Roy laughs, which kind of hurts given how cold his cheeks are.

Ed plunks down fully onto the floor and wraps both arms around his right knee, setting his chin on the damp blue fabric for a moment before he glances sidelong at Roy. “So what does General Armstrong want so bad that we dragged our asses into a blizzard for it?”

“Didn’t you read the briefing?” Roy asks.

“Skimmed it,” Ed says. “You had your serious face on, so I knew you’d tell me about anything really important—probably, like, four times, since I’m pretty dumb and all. Plus it’s not like she’d ever put the _real_ reason into writing, especially not in a military communication that all kinds of people could intercept.”

Roy smiles.

“Come to think of it, you should write exactly what you mean for the _really_ secret stuff,” Ed says. “That’s the best way to make sure no one would ever believe it.” He extends his feet towards the fire; both are cocooned in thick wool socks; the right one’s toes wiggle. “This secret reason of hers better be good, or I’m gonna… I dunno. Glare silently at her from a safe distance while her back is turned.”

“She’d _know_ ,” Roy says. “And you’ve actually just about put your finger on it. The general wants to know where I stand, and I want to know who she’s backing, but Central isn’t safe—Grumman has ears everywhere, and Hakuro is doing his damnedest to establish a network of his own.”

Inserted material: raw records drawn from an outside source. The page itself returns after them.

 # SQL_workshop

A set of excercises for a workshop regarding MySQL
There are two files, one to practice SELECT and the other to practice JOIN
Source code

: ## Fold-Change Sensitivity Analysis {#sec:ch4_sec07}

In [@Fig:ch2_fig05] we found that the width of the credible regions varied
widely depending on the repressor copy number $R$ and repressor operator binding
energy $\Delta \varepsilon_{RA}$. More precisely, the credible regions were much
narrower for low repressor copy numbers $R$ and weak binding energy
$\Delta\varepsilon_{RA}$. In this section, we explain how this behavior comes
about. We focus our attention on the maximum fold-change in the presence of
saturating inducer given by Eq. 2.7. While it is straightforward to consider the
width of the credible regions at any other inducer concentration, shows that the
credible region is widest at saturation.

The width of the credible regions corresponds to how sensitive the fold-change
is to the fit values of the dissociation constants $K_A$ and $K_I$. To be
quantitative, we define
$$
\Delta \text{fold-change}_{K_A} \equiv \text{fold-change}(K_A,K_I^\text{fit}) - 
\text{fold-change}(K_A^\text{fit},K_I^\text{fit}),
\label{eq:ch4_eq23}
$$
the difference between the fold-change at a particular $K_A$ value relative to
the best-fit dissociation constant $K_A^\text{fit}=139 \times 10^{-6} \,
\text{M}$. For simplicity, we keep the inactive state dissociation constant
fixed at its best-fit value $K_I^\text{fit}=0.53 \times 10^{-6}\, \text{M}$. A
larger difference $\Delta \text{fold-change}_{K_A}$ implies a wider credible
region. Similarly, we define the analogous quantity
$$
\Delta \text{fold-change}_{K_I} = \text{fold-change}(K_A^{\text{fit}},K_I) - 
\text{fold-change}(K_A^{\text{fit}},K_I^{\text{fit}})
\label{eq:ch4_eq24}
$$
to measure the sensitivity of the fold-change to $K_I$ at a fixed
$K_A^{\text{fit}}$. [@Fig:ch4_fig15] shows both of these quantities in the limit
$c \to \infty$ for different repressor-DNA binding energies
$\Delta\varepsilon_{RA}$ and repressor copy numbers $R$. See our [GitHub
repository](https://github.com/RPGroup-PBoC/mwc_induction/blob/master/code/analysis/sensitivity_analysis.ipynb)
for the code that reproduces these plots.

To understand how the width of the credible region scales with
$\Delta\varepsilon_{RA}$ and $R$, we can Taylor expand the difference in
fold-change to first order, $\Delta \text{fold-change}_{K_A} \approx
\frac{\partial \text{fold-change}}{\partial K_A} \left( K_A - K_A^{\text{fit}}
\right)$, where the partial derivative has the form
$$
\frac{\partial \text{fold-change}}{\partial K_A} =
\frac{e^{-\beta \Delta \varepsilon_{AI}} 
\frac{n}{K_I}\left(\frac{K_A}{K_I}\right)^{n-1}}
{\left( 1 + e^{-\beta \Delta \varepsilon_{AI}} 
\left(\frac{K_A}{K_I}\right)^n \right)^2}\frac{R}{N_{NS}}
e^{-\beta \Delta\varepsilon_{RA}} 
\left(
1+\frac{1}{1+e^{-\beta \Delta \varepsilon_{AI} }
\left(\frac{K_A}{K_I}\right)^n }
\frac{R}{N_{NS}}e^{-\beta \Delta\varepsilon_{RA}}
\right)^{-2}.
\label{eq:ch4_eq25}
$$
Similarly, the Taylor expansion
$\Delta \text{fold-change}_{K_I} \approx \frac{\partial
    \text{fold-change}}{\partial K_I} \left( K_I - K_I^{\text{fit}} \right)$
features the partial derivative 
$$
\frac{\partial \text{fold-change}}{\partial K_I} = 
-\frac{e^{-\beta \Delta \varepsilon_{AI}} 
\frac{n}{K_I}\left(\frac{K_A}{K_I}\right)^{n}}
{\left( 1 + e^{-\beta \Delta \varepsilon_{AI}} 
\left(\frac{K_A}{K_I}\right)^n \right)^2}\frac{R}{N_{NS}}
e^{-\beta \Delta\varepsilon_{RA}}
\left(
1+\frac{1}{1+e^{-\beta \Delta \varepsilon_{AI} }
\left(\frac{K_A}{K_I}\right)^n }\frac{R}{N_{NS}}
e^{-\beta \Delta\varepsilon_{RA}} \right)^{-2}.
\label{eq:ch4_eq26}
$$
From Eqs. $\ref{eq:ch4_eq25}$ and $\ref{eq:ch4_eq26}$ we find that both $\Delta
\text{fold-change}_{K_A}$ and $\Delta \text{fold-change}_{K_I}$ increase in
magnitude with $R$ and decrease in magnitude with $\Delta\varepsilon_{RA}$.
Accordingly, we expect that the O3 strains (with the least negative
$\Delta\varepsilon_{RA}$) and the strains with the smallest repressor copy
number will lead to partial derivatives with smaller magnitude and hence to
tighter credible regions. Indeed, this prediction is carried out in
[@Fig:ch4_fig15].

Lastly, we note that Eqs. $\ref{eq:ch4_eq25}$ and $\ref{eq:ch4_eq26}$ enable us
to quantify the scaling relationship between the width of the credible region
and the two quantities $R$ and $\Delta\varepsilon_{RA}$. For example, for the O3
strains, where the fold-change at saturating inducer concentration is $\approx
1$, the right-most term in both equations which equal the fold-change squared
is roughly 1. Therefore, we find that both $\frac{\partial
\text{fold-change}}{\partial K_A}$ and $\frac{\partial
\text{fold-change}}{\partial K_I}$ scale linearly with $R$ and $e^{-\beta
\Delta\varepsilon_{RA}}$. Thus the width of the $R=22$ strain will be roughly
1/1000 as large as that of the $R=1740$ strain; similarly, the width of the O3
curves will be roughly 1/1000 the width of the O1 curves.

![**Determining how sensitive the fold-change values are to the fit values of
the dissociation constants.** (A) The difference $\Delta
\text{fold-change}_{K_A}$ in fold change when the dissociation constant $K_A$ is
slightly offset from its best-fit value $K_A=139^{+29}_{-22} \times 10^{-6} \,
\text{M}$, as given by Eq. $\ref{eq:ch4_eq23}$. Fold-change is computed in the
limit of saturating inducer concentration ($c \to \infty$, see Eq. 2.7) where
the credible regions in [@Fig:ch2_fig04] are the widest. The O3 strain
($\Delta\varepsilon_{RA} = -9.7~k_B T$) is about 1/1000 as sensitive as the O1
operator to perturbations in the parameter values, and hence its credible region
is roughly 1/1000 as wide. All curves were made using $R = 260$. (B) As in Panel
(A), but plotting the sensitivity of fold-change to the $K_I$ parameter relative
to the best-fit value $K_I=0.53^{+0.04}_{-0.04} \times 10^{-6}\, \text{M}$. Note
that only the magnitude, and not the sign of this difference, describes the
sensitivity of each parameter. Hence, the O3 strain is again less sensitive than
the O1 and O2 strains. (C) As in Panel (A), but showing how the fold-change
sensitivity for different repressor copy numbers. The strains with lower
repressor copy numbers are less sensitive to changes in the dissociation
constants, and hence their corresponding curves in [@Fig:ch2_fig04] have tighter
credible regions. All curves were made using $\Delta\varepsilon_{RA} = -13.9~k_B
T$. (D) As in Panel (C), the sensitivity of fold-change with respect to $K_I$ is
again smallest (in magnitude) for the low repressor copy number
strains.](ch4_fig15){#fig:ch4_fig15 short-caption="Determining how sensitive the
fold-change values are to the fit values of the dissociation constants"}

“Slimy son of a bitch,” Ed says offhandedly. “How much are you going to tell her?”

“Precisely as much as is necessary to get a read on her position,” Roy says.

“’S funny,” Ed says, leaning his head on his knee again. The melted snow makes his hair glisten like warm honey in the firelight. “There’s a lot of exchanges in politics.”

“I’d never considered it in quite those terms,” Roy says.

Ed shrugs and smiles faintly. “Hell of a lot more backstabbing, though. It’s sort of—weird, about this job, the whole military thing, these days. It’s really… collaborative. For us anyway. I guess I don’t have to tell you this, unless your dusty-ass memory’s getting worse, but—alchemy’s not like that, y’know? Even when you’re studying under somebody, or working with someone like how Al and I always do… you’ve only got one objective at a time, and even if you are putting your heads together, there just aren’t as many pieces of the puzzle as with this government-military-whatever gig you’ve got. What you’re doing is completely based on trust.” He looks at Roy, and the firelight darkens his eyes. “How do you do that? How can you trust all of us with your life and your career and every single hope you’ve got, _all_ the time? How can you get up in the morning and not be terrified it’s all gonna go to shit?”

“It took me a long time to assemble this team,” Roy says. “My standards, as you may have noticed, are extremely high. And the first and foremost criterion is a willingness to lay one’s life down not just for me, but for _anyone_ —an absolute commitment to others. Selflessness, I suppose. In the day-to-day, that’s a devotion that manifests in desk work and all of the other little parts of the long game. And after everything that’s happened to us, after all of the possibilities that have come true, you’re all still _here_ —still with me, watching my back. You are all fearlessly dedicated, and with that behind me it’s easy to be brave.”

“Huh,” Ed says.

Roy waits in case any further revelations are forthcoming.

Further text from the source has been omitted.